Kobo’s new Glo HD e-reader will boast the claim of highest resolution for the lowest price when it hits the market on May 1 for $129.99. The newest piece of hardware from Rakuten-owned Kobo offers 300 ppi pixel density on a 6-inch display, which matches the screen on the $199.99 Kindle Voyage in terms of resolution, and which should mean extremely crisp, pixel-free rendering of text.
In fact, both the Kobo Glo HD and the Kindle Voyage use e-ink’s Carta screen tech, which means text rendering similar to what you’d get with a super high resolution e-ink screen like those found in iPhones and modern Android devices, albeit using the low-power e-paper tech that displays in black and white and is better suited to a dedicated text reading device.

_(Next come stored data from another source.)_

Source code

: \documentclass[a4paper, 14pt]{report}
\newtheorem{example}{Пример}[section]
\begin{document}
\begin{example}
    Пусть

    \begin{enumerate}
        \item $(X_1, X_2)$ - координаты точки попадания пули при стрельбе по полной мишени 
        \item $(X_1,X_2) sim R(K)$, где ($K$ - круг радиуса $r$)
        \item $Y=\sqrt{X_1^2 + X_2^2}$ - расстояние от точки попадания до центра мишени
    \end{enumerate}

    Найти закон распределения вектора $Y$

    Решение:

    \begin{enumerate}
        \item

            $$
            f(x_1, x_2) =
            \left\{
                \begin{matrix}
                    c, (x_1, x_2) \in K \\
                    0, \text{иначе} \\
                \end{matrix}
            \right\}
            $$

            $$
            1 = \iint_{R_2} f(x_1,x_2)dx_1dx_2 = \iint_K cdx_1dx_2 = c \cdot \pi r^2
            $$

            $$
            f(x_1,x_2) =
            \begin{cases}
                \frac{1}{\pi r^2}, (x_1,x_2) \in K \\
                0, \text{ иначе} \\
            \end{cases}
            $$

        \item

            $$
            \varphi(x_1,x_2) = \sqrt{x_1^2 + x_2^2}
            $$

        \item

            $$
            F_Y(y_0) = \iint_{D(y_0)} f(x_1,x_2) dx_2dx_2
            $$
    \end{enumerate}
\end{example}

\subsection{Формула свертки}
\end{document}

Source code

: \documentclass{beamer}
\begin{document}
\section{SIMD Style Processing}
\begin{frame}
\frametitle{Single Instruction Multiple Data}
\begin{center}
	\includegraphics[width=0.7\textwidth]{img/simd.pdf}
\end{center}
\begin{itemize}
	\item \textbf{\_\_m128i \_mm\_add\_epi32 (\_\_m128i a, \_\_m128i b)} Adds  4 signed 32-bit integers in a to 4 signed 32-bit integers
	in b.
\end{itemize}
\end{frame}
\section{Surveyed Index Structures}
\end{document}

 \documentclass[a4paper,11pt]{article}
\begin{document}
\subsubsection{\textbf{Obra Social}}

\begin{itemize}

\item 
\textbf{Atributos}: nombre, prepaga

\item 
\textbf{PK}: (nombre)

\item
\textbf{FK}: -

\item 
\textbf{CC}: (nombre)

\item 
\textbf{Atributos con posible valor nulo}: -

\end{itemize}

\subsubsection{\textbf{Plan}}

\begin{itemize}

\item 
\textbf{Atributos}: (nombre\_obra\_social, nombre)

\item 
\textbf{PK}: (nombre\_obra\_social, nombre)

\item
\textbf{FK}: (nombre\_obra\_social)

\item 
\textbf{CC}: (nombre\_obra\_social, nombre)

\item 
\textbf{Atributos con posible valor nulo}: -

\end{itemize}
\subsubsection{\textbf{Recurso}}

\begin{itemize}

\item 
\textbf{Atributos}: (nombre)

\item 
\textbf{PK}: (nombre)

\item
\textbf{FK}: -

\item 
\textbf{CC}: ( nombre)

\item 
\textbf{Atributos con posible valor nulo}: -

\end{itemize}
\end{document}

The Glo HD also features Kobo’s ComfortLight tech, which provides built-in lighting for reading in the dark. Other tech specs include a 1GHz processor (again, like the Voyage) and it has 4GB of on-board storage for your library (again, like the Voyage), which is plenty for most. It weighs just 180 grams (again, like the Voyage) and measures 157 x 115 x 9.2 mm (slightly shorter, but slightly thicker than the Voyage).
The main things the Voyage has that the Glo HD doesn’t is automatic lighting adjustment based on ambient lighting conditions, and page turn pressure buttons on the bezel. Kobo’s options also only has Wi-Fi connectivity, without a cellular option. All are nice-to-have features, but the resolution is honestly the Voyage’s greatest strength, so the Kobo offering the same screen type with a significant price savings could help it find a faithful audience – provided customers are willing to go with Kobo’s content ecosystem over Amazon’s.